# Task statement:
Select, from the material below, each line with "initiates" in it.

* * * * * * *

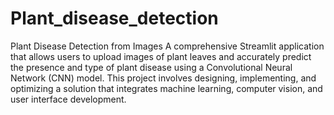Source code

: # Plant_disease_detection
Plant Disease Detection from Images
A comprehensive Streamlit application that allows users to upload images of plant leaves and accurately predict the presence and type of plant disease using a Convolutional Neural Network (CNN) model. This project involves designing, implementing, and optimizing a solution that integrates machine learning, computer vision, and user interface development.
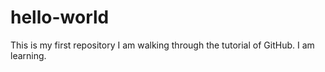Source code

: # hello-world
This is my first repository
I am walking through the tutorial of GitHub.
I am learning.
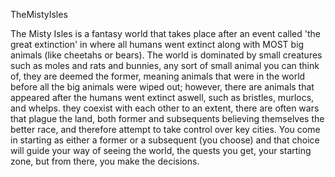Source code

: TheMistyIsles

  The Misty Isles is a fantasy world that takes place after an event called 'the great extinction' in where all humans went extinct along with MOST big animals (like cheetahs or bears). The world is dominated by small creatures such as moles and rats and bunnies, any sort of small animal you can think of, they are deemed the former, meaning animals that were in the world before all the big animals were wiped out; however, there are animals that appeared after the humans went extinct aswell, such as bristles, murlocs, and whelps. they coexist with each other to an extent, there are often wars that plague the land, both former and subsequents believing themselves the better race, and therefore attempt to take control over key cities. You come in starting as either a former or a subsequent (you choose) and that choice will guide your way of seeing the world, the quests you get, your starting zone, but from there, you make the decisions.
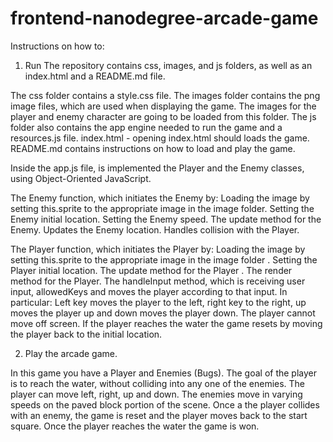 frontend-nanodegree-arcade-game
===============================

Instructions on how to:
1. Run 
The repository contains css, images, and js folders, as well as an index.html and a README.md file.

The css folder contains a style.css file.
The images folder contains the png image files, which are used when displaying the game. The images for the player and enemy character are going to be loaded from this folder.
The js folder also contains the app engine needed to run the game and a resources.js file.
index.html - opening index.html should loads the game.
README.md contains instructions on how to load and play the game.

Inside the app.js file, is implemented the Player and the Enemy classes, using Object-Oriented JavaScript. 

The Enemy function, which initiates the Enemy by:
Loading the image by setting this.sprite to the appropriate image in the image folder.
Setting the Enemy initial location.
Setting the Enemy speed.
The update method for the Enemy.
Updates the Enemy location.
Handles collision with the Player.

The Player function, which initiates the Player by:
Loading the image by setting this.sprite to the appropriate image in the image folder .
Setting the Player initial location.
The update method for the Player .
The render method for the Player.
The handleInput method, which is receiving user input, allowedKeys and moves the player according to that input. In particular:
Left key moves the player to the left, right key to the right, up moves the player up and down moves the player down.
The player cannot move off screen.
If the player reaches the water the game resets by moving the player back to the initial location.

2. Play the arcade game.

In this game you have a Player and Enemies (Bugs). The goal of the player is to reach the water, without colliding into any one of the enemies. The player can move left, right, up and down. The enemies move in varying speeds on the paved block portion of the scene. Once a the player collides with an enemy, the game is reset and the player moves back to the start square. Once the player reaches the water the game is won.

* * * * * * *

# Exercise response:
The Enemy function, which initiates the Enemy by:
The Player function, which initiates the Player by:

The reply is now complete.